Clark Ashton Smith: The stories set in Averoigne are perfect for this time of year. This cycle is his most gothic. “The Beast of Averoingne” is a near perfect melding of gothic with the cosmic veering into sword & sorcery territory. If unfamiliar with Clark Ashton Smith, Penguin Books has a collection, The Dark Eidolon and Other Fantasies that will serve as an introduction.
Robert E. Howard: Howard could do spooky scenes as well as anyone. Good sword & sorcery has a strong horror element. “Worms of the Earth,” “The People of the Dark,” “The Hills of the Dead.” I am going to go out on a limb and suggest “The Devil in Iron.” It was the first REH story I ever read. Khosatrel Khel is a wonderful cosmic horror creature. The story deserves more love.
Donald Wandrei: I am a big Wandrei fan. I view him from a technical aspect, the best writer of Weird Tales. His word use was precise. “Uneasy Lie the Drowned,” “It Will Grow on You,” “The Painted Mirror,” “The Eye and the Finger.” Wandrei was good enough to sell stories to Esquire.
I like Carl Jacobi a lot. Enough that I have all three of his Arkham House collections. Track down the story “Revelations in Black.” Some great gothic imagery in it.
Manly Wade Wellman is a writer who has grown on me over the years. I actually like his later horror stories when he returned to the field. “Rouse Him Not,” “Caretaker,” “A Witch For All Seasons.” It is a shame that the wonderful collection The Valley So Low never had a paperback edition. You can get an affordable edition of Worse Things Waiting.
Joseph Payne Brennan is like Carl Jacobi in writing short, unabashed horror stories with strong atmosphere. Any number of his stories will work for October reading. Dover Books has two slender trade paperbacks in print of his fiction.
August Derleth as “Stephen Grendon.” I can barely stomach Derleth’s Cthulhu Mythos stories. He just did not have the feel for cosmic horror. On the other had, he could do an English influenced ghost story. “The Extra Passenger” was adapted for T.V.s Thriller and I remember the story. A friend gave me a collection of Derleth’s mainstream regional stories. “The Christmas Gift” is a wonderful Christmas story.
I will throw out an oddity. Mearle Prout had four stories in Weird Tales 1933-1939. I read “Masquerade” in the anthology Far Below and Other Horrors (a great anthology). I still remember it 34 years later.
I had a conversation with Darrell Schweitzer at Pulpfest about horror. He pointed out there was a gap with few silent generation writers until horror made a return in the late 1960s.
Karl Edward Wagner’s collections’ In a Lonely Place and Why Not You and I? have some fine horror if you can find them. There is also a Kane story in Night Winds that is set on Halloween.

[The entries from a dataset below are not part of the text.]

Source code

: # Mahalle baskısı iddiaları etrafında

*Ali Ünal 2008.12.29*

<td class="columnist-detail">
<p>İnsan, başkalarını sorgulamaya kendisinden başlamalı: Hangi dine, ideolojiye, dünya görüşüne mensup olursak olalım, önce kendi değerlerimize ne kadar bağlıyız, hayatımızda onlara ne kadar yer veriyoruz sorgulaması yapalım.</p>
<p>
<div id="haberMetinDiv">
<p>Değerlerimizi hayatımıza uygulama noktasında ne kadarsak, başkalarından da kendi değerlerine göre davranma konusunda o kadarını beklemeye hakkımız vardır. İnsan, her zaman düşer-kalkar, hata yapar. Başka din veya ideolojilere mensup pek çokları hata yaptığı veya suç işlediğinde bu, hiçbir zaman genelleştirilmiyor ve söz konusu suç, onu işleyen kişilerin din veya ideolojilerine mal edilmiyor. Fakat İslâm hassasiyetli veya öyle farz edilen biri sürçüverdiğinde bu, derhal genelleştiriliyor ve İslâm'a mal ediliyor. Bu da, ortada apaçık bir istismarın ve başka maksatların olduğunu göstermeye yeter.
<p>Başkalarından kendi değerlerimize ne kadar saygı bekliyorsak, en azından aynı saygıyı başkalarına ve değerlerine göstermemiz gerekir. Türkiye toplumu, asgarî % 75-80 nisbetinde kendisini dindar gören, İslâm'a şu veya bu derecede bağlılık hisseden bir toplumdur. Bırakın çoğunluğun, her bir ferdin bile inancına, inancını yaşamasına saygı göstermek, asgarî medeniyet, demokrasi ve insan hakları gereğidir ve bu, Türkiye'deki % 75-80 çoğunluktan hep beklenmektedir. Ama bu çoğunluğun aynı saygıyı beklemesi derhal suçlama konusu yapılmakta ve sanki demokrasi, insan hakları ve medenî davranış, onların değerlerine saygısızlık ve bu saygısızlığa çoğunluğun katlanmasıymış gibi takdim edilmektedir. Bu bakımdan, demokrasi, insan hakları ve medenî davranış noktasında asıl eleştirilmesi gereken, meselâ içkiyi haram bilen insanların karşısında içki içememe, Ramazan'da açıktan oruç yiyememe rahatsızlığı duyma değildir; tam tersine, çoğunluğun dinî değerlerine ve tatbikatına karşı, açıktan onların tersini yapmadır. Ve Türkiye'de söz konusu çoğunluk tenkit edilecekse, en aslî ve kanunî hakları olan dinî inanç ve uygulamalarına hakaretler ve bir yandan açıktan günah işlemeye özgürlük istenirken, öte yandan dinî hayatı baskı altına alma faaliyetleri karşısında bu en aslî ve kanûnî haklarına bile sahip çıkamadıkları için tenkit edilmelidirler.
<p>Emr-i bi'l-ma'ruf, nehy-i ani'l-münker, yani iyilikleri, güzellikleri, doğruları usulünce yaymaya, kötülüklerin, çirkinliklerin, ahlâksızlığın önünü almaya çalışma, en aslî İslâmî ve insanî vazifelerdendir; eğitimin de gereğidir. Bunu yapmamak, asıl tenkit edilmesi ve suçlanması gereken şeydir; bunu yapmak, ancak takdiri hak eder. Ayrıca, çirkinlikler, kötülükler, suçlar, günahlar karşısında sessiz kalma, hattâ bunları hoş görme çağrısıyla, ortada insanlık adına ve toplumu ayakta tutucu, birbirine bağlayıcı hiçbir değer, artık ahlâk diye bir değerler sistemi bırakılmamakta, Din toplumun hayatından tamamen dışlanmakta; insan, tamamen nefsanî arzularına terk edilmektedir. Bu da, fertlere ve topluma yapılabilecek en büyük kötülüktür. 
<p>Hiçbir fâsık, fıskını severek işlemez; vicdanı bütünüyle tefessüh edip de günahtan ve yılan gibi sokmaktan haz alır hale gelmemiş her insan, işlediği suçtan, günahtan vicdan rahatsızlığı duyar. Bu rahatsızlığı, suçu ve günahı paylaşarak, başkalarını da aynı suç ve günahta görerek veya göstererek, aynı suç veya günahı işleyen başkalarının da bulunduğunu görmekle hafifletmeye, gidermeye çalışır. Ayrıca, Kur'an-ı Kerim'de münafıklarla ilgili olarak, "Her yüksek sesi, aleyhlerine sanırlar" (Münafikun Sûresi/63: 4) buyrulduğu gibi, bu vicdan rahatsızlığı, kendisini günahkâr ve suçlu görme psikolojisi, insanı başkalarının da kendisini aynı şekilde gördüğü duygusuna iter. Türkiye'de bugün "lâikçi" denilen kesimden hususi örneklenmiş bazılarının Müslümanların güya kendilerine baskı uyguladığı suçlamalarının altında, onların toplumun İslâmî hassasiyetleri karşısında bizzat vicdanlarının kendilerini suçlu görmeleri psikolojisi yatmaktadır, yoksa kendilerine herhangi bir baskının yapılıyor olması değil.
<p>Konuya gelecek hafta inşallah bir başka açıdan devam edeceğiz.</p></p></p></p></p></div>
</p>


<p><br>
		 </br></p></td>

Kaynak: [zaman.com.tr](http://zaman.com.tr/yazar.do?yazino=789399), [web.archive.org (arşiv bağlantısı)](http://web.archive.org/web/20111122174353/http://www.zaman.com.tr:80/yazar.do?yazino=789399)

Robert McCammon has been called a second rate Stephen King but I like him better. The collection The Blue World is one of the best horror collections of the past 32 years. The novel Boy’s Life is a wonderful novel.
I mentioned the Cthulhu Mythos. A fairly modern story that I really like to use to show how it is done is Stephen Mark Rainey’s “The Spheres Beyond Sound.” I originally read it in Tales of Lovecraftian Horror #2 in the late 80s. It is reprinted in The New Lovecraft Circle.
This list is by no means extensive, just some favorites this time of year. Feel free to post your favorites and why in the comments.
For a classic spooky story, I have to recommend Robert E. Howard’s “Pigeons From Hell”.
Another writer who produced excellent ghost stories was Russell Kirk. I have his Arkham House collections “The Princess of All Lands” and “Watchers at the Straight Gate”. I think the most recent collection (which includes all of the stories in the above titles) was “Ancestral Shadows”. Also, it is long out of print but if you can find a copy I strongly recommend his novel “Lord of the Hollow Dark”.
“There is also a Kane story in Night Winds that is set on Halloween.” That’s news to me. Which story?